§ **What needs to be done**
Copy out the data so that nothing differs from the original.
++++ Provided records
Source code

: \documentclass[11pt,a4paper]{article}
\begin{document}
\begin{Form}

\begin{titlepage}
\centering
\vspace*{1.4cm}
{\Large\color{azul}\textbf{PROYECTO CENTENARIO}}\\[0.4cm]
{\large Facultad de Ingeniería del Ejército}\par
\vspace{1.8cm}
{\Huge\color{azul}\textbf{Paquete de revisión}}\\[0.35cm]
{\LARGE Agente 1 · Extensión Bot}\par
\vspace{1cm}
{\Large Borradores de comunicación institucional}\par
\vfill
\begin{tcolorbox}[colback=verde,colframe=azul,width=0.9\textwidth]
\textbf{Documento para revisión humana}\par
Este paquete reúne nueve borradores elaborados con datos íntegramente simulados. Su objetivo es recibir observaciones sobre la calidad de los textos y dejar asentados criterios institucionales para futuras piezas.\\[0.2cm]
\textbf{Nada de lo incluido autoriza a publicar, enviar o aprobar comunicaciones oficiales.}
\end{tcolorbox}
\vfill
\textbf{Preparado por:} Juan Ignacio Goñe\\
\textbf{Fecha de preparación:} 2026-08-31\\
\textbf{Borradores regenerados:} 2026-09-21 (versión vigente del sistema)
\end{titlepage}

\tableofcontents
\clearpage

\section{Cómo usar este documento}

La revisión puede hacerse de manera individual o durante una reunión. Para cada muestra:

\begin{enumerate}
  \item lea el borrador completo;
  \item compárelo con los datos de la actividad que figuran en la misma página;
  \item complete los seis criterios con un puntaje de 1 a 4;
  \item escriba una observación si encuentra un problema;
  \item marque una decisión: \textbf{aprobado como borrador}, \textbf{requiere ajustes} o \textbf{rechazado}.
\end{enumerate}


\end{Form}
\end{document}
++++++++
§ **Written answer**
Source code

: \documentclass[11pt,a4paper]{article}
\begin{document}
\begin{Form}

\begin{titlepage}
\centering
\vspace*{1.4cm}
{\Large\color{azul}\textbf{PROYECTO CENTENARIO}}\\[0.4cm]
{\large Facultad de Ingeniería del Ejército}\par
\vspace{1.8cm}
{\Huge\color{azul}\textbf{Paquete de revisión}}\\[0.35cm]
{\LARGE Agente 1 · Extensión Bot}\par
\vspace{1cm}
{\Large Borradores de comunicación institucional}\par
\vfill
\begin{tcolorbox}[colback=verde,colframe=azul,width=0.9\textwidth]
\textbf{Documento para revisión humana}\par
Este paquete reúne nueve borradores elaborados con datos íntegramente simulados. Su objetivo es recibir observaciones sobre la calidad de los textos y dejar asentados criterios institucionales para futuras piezas.\\[0.2cm]
\textbf{Nada de lo incluido autoriza a publicar, enviar o aprobar comunicaciones oficiales.}
\end{tcolorbox}
\vfill
\textbf{Preparado por:} Juan Ignacio Goñe\\
\textbf{Fecha de preparación:} 2026-08-31\\
\textbf{Borradores regenerados:} 2026-09-21 (versión vigente del sistema)
\end{titlepage}

\tableofcontents
\clearpage

\section{Cómo usar este documento}

La revisión puede hacerse de manera individual o durante una reunión. Para cada muestra:

\begin{enumerate}
  \item lea el borrador completo;
  \item compárelo con los datos de la actividad que figuran en la misma página;
  \item complete los seis criterios con un puntaje de 1 a 4;
  \item escriba una observación si encuentra un problema;
  \item marque una decisión: \textbf{aprobado como borrador}, \textbf{requiere ajustes} o \textbf{rechazado}.
\end{enumerate}


\end{Form}
\end{document}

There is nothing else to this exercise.